Un Piano, questo, finalizzato alla prevenzione e al contrasto della tratta e dello sfruttamento, con azioni di sensibilizzazione, prevenzione e integrazione sociale delle vittime.
Peccato, però, che nonostante la bozza del Piano sia stata redatta dal Dipartimento delle Pari Opportunità (anche se in ritardo, dato che la direttiva Ue risale al 2011), non è mai stata approvata. Con la conseguenza che, nel frattempo, il termine fissato dalla legge (30 giugno 2015) è scaduto.
Tutto in fumo, dunque.

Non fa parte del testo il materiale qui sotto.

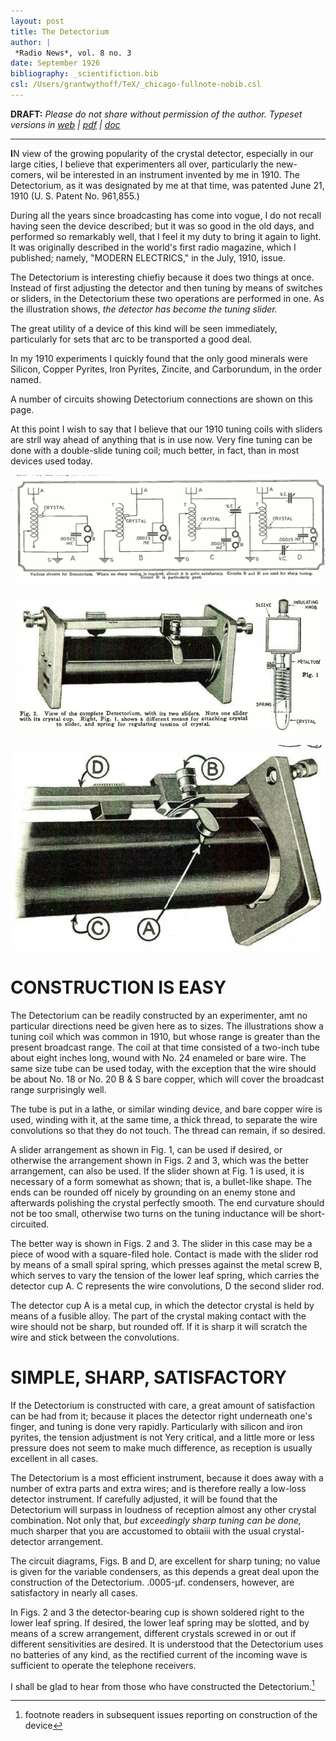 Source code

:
 ```yaml
---
layout: post
title: The Detectorium
author: |
 *Radio News*, vol. 8 no. 3
date: September 1926
bibliography: _scientifiction.bib
csl: /Users/grantwythoff/TeX/_chicago-fullnote-nobib.csl
---
```


**DRAFT:** *Please do not share without permission of the author. Typeset versions in [web](http://gernsback.wythoff.net/192609_the_detectorium.html) \| [pdf](https://github.com/gwijthoff/perversity_of_things/blob/gh-pages/typeset_drafts/192609_the_detectorium.pdf?raw=true) \| [doc](https://github.com/gwijthoff/perversity_of_things/blob/gh-pages/typeset_drafts/192609_the_detectorium.docx)*

* * * * * * * * 

**I**N view of the growing popularity of the crystal detector, especially in our large cities, I believe that experimenters all over, particularly the new-comers, wil be interested in an instrument invented by me in 1910. The Detectorium, as it was designated by me at that time, was patented June 21, 1910 (U. S. Patent No. 961,855.)

During all the years since broadcasting has come into vogue, I do not recall having seen the device described; but it was so good in the old days, and performed so remarkably well, that I feel it my duty to bring it again to light. It was originally described in the world's first radio magazine, which I published; namely, "MODERN ELECTRICS," in the July, 1910, issue.

The Detectorium is interesting chiefiy because it does two things at once. Instead of first adjusting the detector and then tuning by means of switches or sliders, in the Detectorium these two operations are performed in one. As the illustration shows, *the detector has become the tuning slider.*

The great utility of a device of this kind will be seen immediately, particularly for sets that arc to be transported a good deal.

In my 1910 experiments I quickly found that the only good minerals were Silicon, Copper Pyrites, Iron Pyrites, Zincite, and Carborundum, in the order named.

A number of circuits showing Detectorium connections are shown on this page.

At this point I wish to say that I believe that our 1910 tuning coils with sliders are strll way ahead of anything that is in use now. Very fine tuning can be done with a double-slide tuning coil; much better, in fact, than in most devices used today.

![Various circuits for Detectorium.  Where no sharp tuning is required, circuit A is quite satisfactory.  Circuits B and D are used for sharp tuning.  Circuit D is particularly good.](images/detectorium1.png)

![View of the complete detectorium, with its two sliders.  Note one slider with its crystal cup.  right, Fig. 1, shows a different means for attaching crystal to slider, and spring for regulating tension of crystal.](images/detectorium2.png)

![Close-up of Detectorium, showing D, slider, B, adjusting screw to bring crystal cup with crystal into contact with wire convolutions, A, crystal, and C, tuning coil.](images/detectorium3.png)

CONSTRUCTION IS EASY
=====================

The Detectorium can be readily constructed by an experimenter, amt no particular directions need be given here as to sizes. The illustrations show a tuning coil which was common in 1910, but whose range is greater than the present broadcast range. The coil at that time consisted of a two-inch tube about eight inches long, wound with No. 24 enameled or bare wire. The same size tube can be used today, with the exception that the wire should be about No. 18 or No. 20 B & S bare copper, which will cover the broadcast range surprisingly well.

The tube is put in a lathe, or similar winding device, and bare copper wire is used, winding with it, at the same time, a thick thread, to separate the wire convolutions so that they do not touch. The thread can remain, if so desired.

A slider arrangement as shown in Fig. 1, can be used if desired, or otherwise the arrangement shown in Figs. 2 and 3, which was the better arrangement, can also be used. If the slider shown at Fig. 1 is used, it is necessary of a form somewhat as shown; that is, a bullet-like shape. The ends can be rounded off nicely by grounding on an enemy stone and afterwards polishing the crystal perfectly smooth. The end curvature should not be too small, otherwise two turns on the tuning inductance will be short-circuited.

The better way is shown in Figs. 2 and 3. The slider in this case may be a piece of wood with a square-filed hole. Contact is made with the slider rod by means of a small spiral spring, which presses against the metal screw B, which serves to vary the tension of the lower leaf spring, which carries the detector cup A. C represents the wire convolutions, D the second slider rod.

The detector cup A is a metal cup, in which the detector crystal is held by means of a fusible alloy. The part of the crystal making contact with the wire should not be sharp, but rounded off. If it is sharp it will scratch the wire and stick between the convolutions.

SIMPLE, SHARP, SATISFACTORY
============================

If the Detectorium is constructed with care, a great amount of satisfaction can be had from it; because it places the detector right underneath one's finger, and tuning is done very rapidly. Particularly with silicon and iron pyrites, the tension adjustment is not Yery critical, and a little more or less pressure does not seem to make much difference, as reception is usually excellent in all cases.

The Detectorium is a most efficient instrument, because it does away with a number of extra parts and extra wires; and is therefore really a low-loss detector instrument. If carefully adjusted, it will be found that the Detectorium will surpass in loudness of reception almost any other crystal combination. Not only that, *but exceedingly sharp tuning can be done,* much sharper that you are accustomed to obtaiii with the usual crystal-detector arrangement. 

The circuit diagrams, Figs. B and D, are excellent for sharp tuning; no value is given for the variable condensers, as this depends a great deal upon the construction of the Detectorium.	.0005-µf. condensers, however, are satisfactory in nearly all cases.

In Figs. 2 and 3 the detector-bearing cup is shown soldered right to the lower leaf spring. If desired, the lower leaf spring may be slotted, and by means of a screw arrangement, different crystals screwed in or out if different sensitivities are desired. It is understood that the Detectorium uses no batteries of any kind, as the rectified current of the incoming wave is sufficient to operate the telephone receivers.

I shall be glad to hear from those who have constructed the Detectorium.[^rdr]

[^rdr]: footnote readers in subsequent issues reporting on construction of the device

Ma non è finita qui.
Perchè, ad esempio, la Convenzione di Lanzarote per la protezione dei minori contro lo sfruttamento e l’abuso sessuale stipulata il 25 ottobre 2007, aveva stabilito la necessità di garantire l’accesso alla giustizia da parte dei minori vittime attraverso l’istituzione presso ogni tribunale di un elenco di gruppi, fondazioni ed organizzazioni non governative ed associazioni in grado di garantire l’assistenza psicologica e affettiva alla persona offesa minorenne.
Il nostro Paese è in ritardo anche su questo. Nonostante abbia ratificato quanto stabilito nella Convenzione già il primo ottobre 2012.
Sono tutti punti, questi, contenuti in un disegno di legge (n. 1658) su cui ha lavorato anche Save The Children, relativo appunto alle «misure di protezione dei minori stranieri non accompagnati» e di cui si sono fatti promotori diversi parlamentari (prima firmataria l’onorevole Pd Sandra Zampa).
Il disegno di legge è stato presentato il 4 ottobre 2013, ma dal 3 giugno 2014 è fermo in commissione. Oltre un anno di nulla.
Mentre trafficanti e organizzazioni criminali sventrano vite di bambine e adolescenti.